Farmington makes plans for 200th anniversary

By: Mark Vest | Farmington Press | Published November 8, 2023


FARMINGTON — Next year, the city of Farmington is set to turn 200 years old, and officials don’t intend to let that milestone go unnoticed.

A series of events recognizing Farmington’s bicentennial are in the works.

Earlier this year, Farmington’s City Council approved a steering committee to help come up with some ideas for the anniversary.

“Probably about four or five months ago we all looked at the calendar together and realized that 1824 is on our front city sign there and wanted to do something to celebrate,” said Farmington Mayor Sara Bowman. “So that was sort of the precursor to (the) creation of a steering committee. … We really want this to be something that is citizen-driven so that we are celebrating what makes Farmington so special, and that’s the community and the personal relationships, and how we have all come together and changed with the city of Farmington — so, to celebrate its history, as well as acknowledge the changes and growth that we’ve experienced.”

Although not all of the plans have been cemented, what is known is how the city intends to kick off the bicentennial.

“The last handful of years we’ve done a New Year’s eve ball drop at the ice rink in downtown Farmington at Riley Park,” Bowman said. “The city creates a big, kind (of) New York City-style ball drop. There’s skating and different New Year’s activities. And this year, we’re incorporating the 200-year celebration with that as our kickoff event.”

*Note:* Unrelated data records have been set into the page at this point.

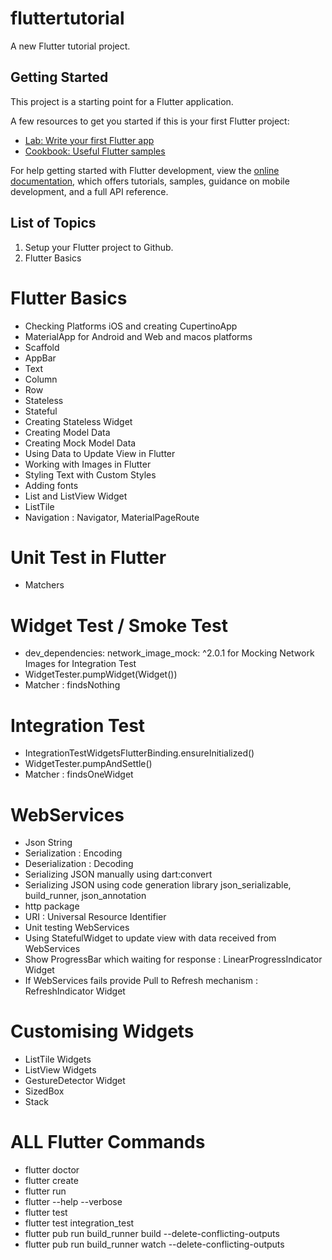 # fluttertutorial

A new Flutter tutorial project.

## Getting Started

This project is a starting point for a Flutter application.

A few resources to get you started if this is your first Flutter project:

- [Lab: Write your first Flutter app](https://docs.flutter.dev/get-started/codelab)
- [Cookbook: Useful Flutter samples](https://docs.flutter.dev/cookbook)

For help getting started with Flutter development, view the
[online documentation](https://docs.flutter.dev/), which offers tutorials,
samples, guidance on mobile development, and a full API reference.

## List of Topics 
1. Setup your Flutter project to Github. 
2. Flutter Basics 


# Flutter Basics 
- Checking Platforms iOS and creating CupertinoApp 
- MaterialApp for Android and Web and macos platforms 
- Scaffold 
- AppBar 
- Text
- Column 
- Row 
- Stateless 
- Stateful
- Creating Stateless Widget 
- Creating Model Data 
- Creating Mock Model Data 
- Using Data to Update View in Flutter 
- Working with Images in Flutter 
- Styling Text with Custom Styles 
- Adding fonts
- List and ListView Widget 
- ListTile 
- Navigation : Navigator, MaterialPageRoute 

# Unit Test in Flutter 
- Matchers 

# Widget Test / Smoke Test 
- dev_dependencies: network_image_mock: ^2.0.1 for Mocking Network Images for Integration Test 
- WidgetTester.pumpWidget(Widget())
- Matcher : findsNothing 

# Integration Test
- IntegrationTestWidgetsFlutterBinding.ensureInitialized()
- WidgetTester.pumpAndSettle()
- Matcher : findsOneWidget 

# WebServices 
- Json String
- Serialization : Encoding 
- Deserialization : Decoding 
- Serializing JSON manually using dart:convert
- Serializing JSON using code generation library json_serializable, build_runner, json_annotation 
- http package 
- URI : Universal Resource Identifier 
- Unit testing WebServices 
- Using StatefulWidget to update view with data received from WebServices
- Show ProgressBar which waiting for response : LinearProgressIndicator Widget 
- If WebServices fails provide Pull to Refresh mechanism : RefreshIndicator Widget 

# Customising Widgets 
- ListTile Widgets 
- ListView Widgets
- GestureDetector Widget 
- SizedBox 
- Stack


# ALL Flutter Commands 
- flutter doctor  
- flutter create <project-name> 
- flutter run  
- flutter --help --verbose 
- flutter test 
- flutter test integration_test
- flutter pub run build_runner build --delete-conflicting-outputs
- flutter pub run build_runner watch --delete-conflicting-outputs
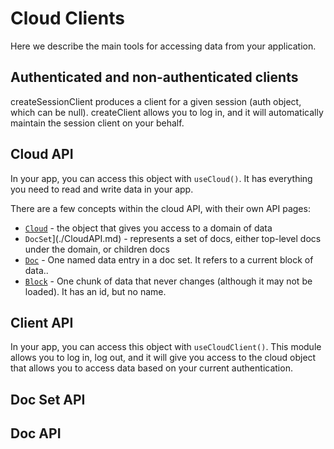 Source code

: # Cloud Clients

Here we describe the main tools for accessing data from your application.

## Authenticated and non-authenticated clients

createSessionClient produces a client for a given session (auth object, which can be null). createClient allows you to log in, and it will automatically maintain the session client on your behalf.

## Cloud API

In your app, you can access this object with `useCloud()`. It has everything you need to read and write data in your app.

There are a few concepts within the cloud API, with their own API pages:

- [`Cloud`](./CloudAPI.md) - the object that gives you access to a domain of data
- `DocSet`](./CloudAPI.md) - represents a set of docs, either top-level docs under the domain, or children docs
- [`Doc`](./CloudAPI.md) - One named data entry in a doc set. It refers to a current block of data..
- [`Block`](./CloudAPI.md) - One chunk of data that never changes (although it may not be loaded). It has an id, but no name.

## Client API

In your app, you can access this object with `useCloudClient()`. This module allows you to log in, log out, and it will give you access to the cloud object that allows you to access data based on your current authentication.

## Doc Set API

## Doc API
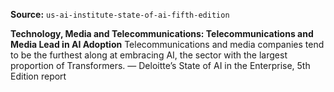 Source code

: **Source:** `us-ai-institute-state-of-ai-fifth-edition`

**Technology, Media and Telecommunications: Telecommunications and Media Lead in AI Adoption**
Telecommunications and media companies tend to be the furthest along at embracing AI, the sector with the largest proportion of Transformers.
— Deloitte’s State of AI in the Enterprise, 5th Edition report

Farmington City Council member Maria Taylor is the council liaison to the Farmington Bicentennial Steering Committee.

“We’re starting off the celebration the second 2024 begins, and over the rest of the year we are going to incorporate bicentennial elements into everything we already do,” Taylor said.

Melissa Andrade is an assistant to the city manager for Farmington. She was appointed to be part of the steering committee. Part of her role is to help with the initial event, which is titled, “Harry Potter and the Bicentennial Skate.”

“We’re going to use that event … to ring in the new year,” Andrade said. “We’re going to try to create a ball for the ball drop that has 200 on it to let everyone know that Farmington is celebrating its 200th year. … It’s such a cool event. What happens is our Public Safety Department uses the ladder truck, and we lower the ball from the top of the ladder truck.”

Andrade said that the “bicentennial bash” is scheduled to start at 10 p.m. New Year’s Eve and go until midnight.

Chris Halas is on the promotions committee for Farmington’s Downtown Development Authority. He is assisting with communication efforts for the city’s 200-year anniversary.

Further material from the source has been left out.